Research Group
in Analytic Philosophy

Art and Eligibility

Date: 08 August 2022

Time: 16:00

Place: Online/Zoom

Abstract

In the first half of the twentieth century analytic philosophy sought answers to philosophical questions by adopting a use-internal approach to analysing the language and concepts of the questions’ formulation (see e.g. Moore 1903).

In the second half, the approach came under pressure from metasemantic inscrutability worries: Grue riddles (Goodman 1954), Private Language arguments (Wittgenstein 1958, Kripke 1982), Quine’s (1960) Argument from Below and Permutation Arguments (Putnam 1980). These showed that use-internal facts couldn’t exclude radically deviant interpretations of our talk and thought.  

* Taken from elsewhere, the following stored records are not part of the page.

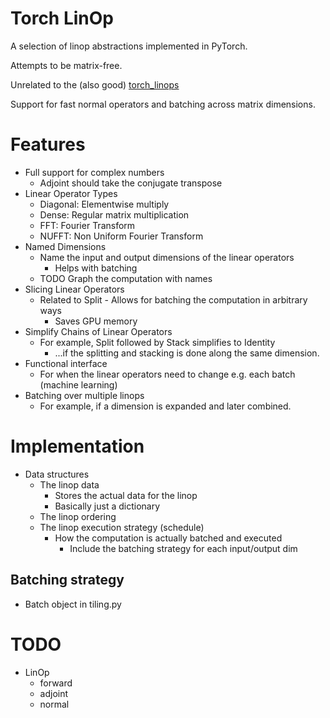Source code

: # Torch LinOp
A selection of linop abstractions implemented in PyTorch.

Attempts to be matrix-free.

Unrelated to the (also good) [torch_linops](https://github.com/cvxgrp/torch_linops)

Support for fast normal operators and batching across matrix dimensions.


# Features
- Full support for complex numbers
  - Adjoint should take the conjugate transpose
- Linear Operator Types
  - Diagonal: Elementwise multiply
  - Dense: Regular matrix multiplication
  - FFT: Fourier Transform
  - NUFFT: Non Uniform Fourier Transform
- Named Dimensions
  - Name the input and output dimensions of the linear operators
    - Helps with batching
  - TODO Graph the computation with names
- Slicing Linear Operators
  - Related to Split - Allows for batching the computation in arbitrary ways
    - Saves GPU memory
- Simplify Chains of Linear Operators
  - For example, Split followed by Stack simplifies to Identity
    - ...if the splitting and stacking is done along the same dimension.
- Functional interface
  - For when the linear operators need to change e.g. each batch (machine learning)
- Batching over multiple linops
  - For example, if a dimension is expanded and later combined.

# Implementation
- Data structures
  - The linop data
    - Stores the actual data for the linop
    - Basically just a dictionary
  - The linop ordering
  - The linop execution strategy (schedule)
    - How the computation is actually batched and executed
      - Include the batching strategy for each input/output dim

## Batching strategy
- Batch object in tiling.py


# TODO
- LinOp
  - forward
  - adjoint
  - normal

In mainstream metaphysics, a popular response to these problems appeals to a use-external notion of eligibility-for-reference (Lewis 1983). This ties reference to explanation and promotes abductive considerations for evaluating answers to philosophical questions (cf. McGee 2005, Sider 2011, Williams 2019).

I argue that inscrutability arguments apply to the metaphysics of art and I explore implications of accepting the eligibility solution and of promoting abductive methodology for several fundamental topics: definitions of art (or ART), analysing aesthetic and artistic properties, and for evaluating theories about the ontological category and identity conditions of artworks (of a given kind).